Confessions of a Concussed Cyclist: Hi-Ho, Hi-Ho, It’s Off to Work I Go!

November 14, 2018

Recently I began a part-time, temporary tutoring job.  In the process of filling out paperwork for said position some comments were made.  “Well…it’s about time you’re going back to work!” “This is good for you…you can’t just sit around all day.  This will make you feel better.” And shortly before the job opportunity presented itself, someone actually said to me “you’re smart enough…why are you not back to teaching yet?”

It’s frustrating when others that do not know me (and even those that do) think they know what is best for me when they themselves have never dealt with a brain injury.  

Here are a few facts for you; things that I don’t necessarily talk about often and I frequently hide from others.  I am tired. I am tired all the time. It takes my brain so much more energy to complete a simple task than it did prior to getting hit.  It is also harder for me to recoup the energy I have spent, so often I’m working on a drained “battery” that can never fully recharge. The other thing you should know is that I am almost always overwhelmed and/or overstimulated.  Sometimes I can function through this, other times I cannot. I am in pain. My neck hurts often (whiplash will do that to you); frequently the back of my head hurts and is tender to the touch; and of course the constant, daily migraine that I have had for over four years.  So, just because I am standing in front of you with a smile on my face, does not mean I feel ok.
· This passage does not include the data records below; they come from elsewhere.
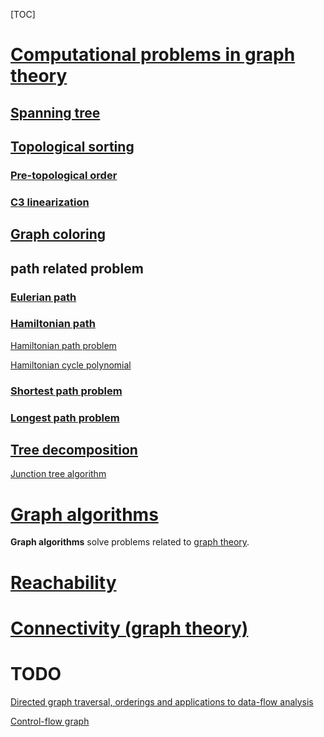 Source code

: [TOC]

# [Computational problems in graph theory](https://en.wikipedia.org/wiki/Category:Computational_problems_in_graph_theory)

## [Spanning tree](https://en.wikipedia.org/wiki/Spanning_tree)





## [Topological sorting](https://en.wikipedia.org/wiki/Topological_sorting)

### [Pre-topological order](https://en.wikipedia.org/wiki/Pre-topological_order)



### [C3 linearization](https://en.wikipedia.org/wiki/C3_linearization)



## [Graph coloring](https://en.wikipedia.org/wiki/Graph_coloring)





## path related problem

### [Eulerian path](https://en.wikipedia.org/wiki/Eulerian_path)



### [Hamiltonian path](https://en.wikipedia.org/wiki/Hamiltonian_path)

[Hamiltonian path problem](https://en.wikipedia.org/wiki/Hamiltonian_path_problem)

[Hamiltonian cycle polynomial](https://en.wikipedia.org/wiki/Hamiltonian_cycle_polynomial)



### [Shortest path problem](https://en.wikipedia.org/wiki/Shortest_path_problem)



### [Longest path problem](https://en.wikipedia.org/wiki/Longest_path_problem)



## [Tree decomposition](https://en.wikipedia.org/wiki/Tree_decomposition)

[Junction tree algorithm](https://en.wikipedia.org/wiki/Junction_tree_algorithm)

# [Graph algorithms](https://en.wikipedia.org/wiki/Category:Graph_algorithms)

**Graph algorithms** solve problems related to [graph theory](https://en.wikipedia.org/wiki/Graph_theory).





# [Reachability](https://en.wikipedia.org/wiki/Reachability)



# [Connectivity (graph theory)](https://en.wikipedia.org/wiki/Connectivity_(graph_theory))

# TODO

[Directed graph traversal, orderings and applications to data-flow analysis](https://eli.thegreenplace.net/2015/directed-graph-traversal-orderings-and-applications-to-data-flow-analysis/)

[Control-flow graph](https://en.wikipedia.org/wiki/Control-flow_graph)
When I become too tired from an overloaded schedule, that means other things need to take the backseat.  I am not able to push through and complete all that needs to be done; I prioritize and I take care of the most important things while pushing the less important things to the back.  So, when I work too many hours (and trust me that for the past two years, although I am not teaching, I have been putting in hours at a job) or life is just particularly busy and I become too tired to function, my to-do list grows and grows.   I am also more likely to enter a “setback”.

We live in a very judgmental, opinionated society where everyone feels they know what is best for everyone else.  Until you have walked a mile in my shoes (or better yet, tried to function a day in my head) then please do not tell me what I should or should not be doing.  Know that there is A LOT I do not share with anyone so you do not have all the information. Also know that I am the one trying to live this life and I am doing the best that I can.